Butte County Summer Overview
Butte County’s Mediterranean climate in summer consists of drought, long hot days and warm nights. Summer’s bounty includes flowers and mature fruits, and fresh produce from backyard gardens. Hillside grasses turn from green to golden brown, and the potential of wildfires increases as high temperatures persist desiccate vegetation. Caring for vegetable gardens involves mulching to hold and conserve precious water. We owe our thriving agricultural economy to our long growing season and available water.
- Mulch plants to control weeds and conserve moisture.
- Maintain moisture in compost pile.
- Check irrigation system for efficiency, especially if new plants have been added to garden or if weather is warmer than expected.
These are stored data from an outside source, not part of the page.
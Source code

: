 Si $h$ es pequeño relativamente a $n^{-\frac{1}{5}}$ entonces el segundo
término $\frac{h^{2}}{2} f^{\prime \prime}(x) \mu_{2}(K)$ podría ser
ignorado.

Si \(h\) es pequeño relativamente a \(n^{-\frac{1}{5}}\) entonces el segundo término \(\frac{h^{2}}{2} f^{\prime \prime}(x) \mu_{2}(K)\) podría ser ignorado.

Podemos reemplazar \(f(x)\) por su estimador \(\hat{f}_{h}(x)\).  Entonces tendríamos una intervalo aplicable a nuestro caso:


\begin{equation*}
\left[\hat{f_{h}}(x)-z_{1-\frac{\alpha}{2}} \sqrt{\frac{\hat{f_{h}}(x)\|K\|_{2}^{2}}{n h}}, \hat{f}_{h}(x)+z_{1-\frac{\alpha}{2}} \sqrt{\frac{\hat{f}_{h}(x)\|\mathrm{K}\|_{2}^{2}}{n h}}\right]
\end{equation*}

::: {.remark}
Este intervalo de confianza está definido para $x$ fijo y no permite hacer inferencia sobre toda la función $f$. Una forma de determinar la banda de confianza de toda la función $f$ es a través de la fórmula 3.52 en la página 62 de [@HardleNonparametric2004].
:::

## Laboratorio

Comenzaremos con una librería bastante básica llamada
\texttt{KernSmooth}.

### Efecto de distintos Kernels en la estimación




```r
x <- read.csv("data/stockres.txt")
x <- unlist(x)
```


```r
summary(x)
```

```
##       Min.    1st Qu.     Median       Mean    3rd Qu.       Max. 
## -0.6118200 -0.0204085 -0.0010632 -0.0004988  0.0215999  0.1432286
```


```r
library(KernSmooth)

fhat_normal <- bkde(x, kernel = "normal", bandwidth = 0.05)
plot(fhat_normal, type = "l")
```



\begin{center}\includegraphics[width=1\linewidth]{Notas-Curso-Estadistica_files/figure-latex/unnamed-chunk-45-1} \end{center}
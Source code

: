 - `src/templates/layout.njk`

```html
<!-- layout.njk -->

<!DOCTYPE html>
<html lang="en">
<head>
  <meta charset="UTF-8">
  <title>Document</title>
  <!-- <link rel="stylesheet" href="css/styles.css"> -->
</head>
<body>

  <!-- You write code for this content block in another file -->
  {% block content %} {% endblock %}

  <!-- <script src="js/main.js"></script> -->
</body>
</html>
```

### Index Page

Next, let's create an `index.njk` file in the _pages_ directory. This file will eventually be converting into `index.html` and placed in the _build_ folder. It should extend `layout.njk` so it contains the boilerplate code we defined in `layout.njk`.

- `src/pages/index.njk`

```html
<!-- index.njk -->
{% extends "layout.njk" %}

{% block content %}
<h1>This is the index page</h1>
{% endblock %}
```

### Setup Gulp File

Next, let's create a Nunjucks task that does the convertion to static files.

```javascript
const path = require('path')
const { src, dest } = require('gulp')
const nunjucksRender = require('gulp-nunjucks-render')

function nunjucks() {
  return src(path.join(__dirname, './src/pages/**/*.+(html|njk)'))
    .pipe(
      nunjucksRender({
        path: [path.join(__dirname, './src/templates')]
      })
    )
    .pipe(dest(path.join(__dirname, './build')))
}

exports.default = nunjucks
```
Make necessary repairs and adjustments.
- Water early in the day to conserve water and minimize plant disease.
Water lawns deeply every two to three days between 3 a.m. and 10 a.m.
- Conserve water: Hook up smart controllers to your drip-irrigation system to adjust the frequency and length of time of watering based on soil moisture and weather.
- Set mower blades high to reduce turf stress during the summer and to help increase competition with summer weeds.
- Check soil moisture in hot weather to be sure you are irrigating sufficiently.
- Trap gophers whenever they appear.
- Well-established native trees and shrubs may not require any water at all during summer. (If they were watered regularly in the past, wean native perennials with a gradual water reduction by lengthening the intervals between watering, starting in spring.)
- To reduce fire risk clear debris from your yard; check to ensure your rain gutters are clear of debris; prune away any tree limbs closer than 15 feet from the roof; and maintain a buffer of low growing, irrigated plants around your home.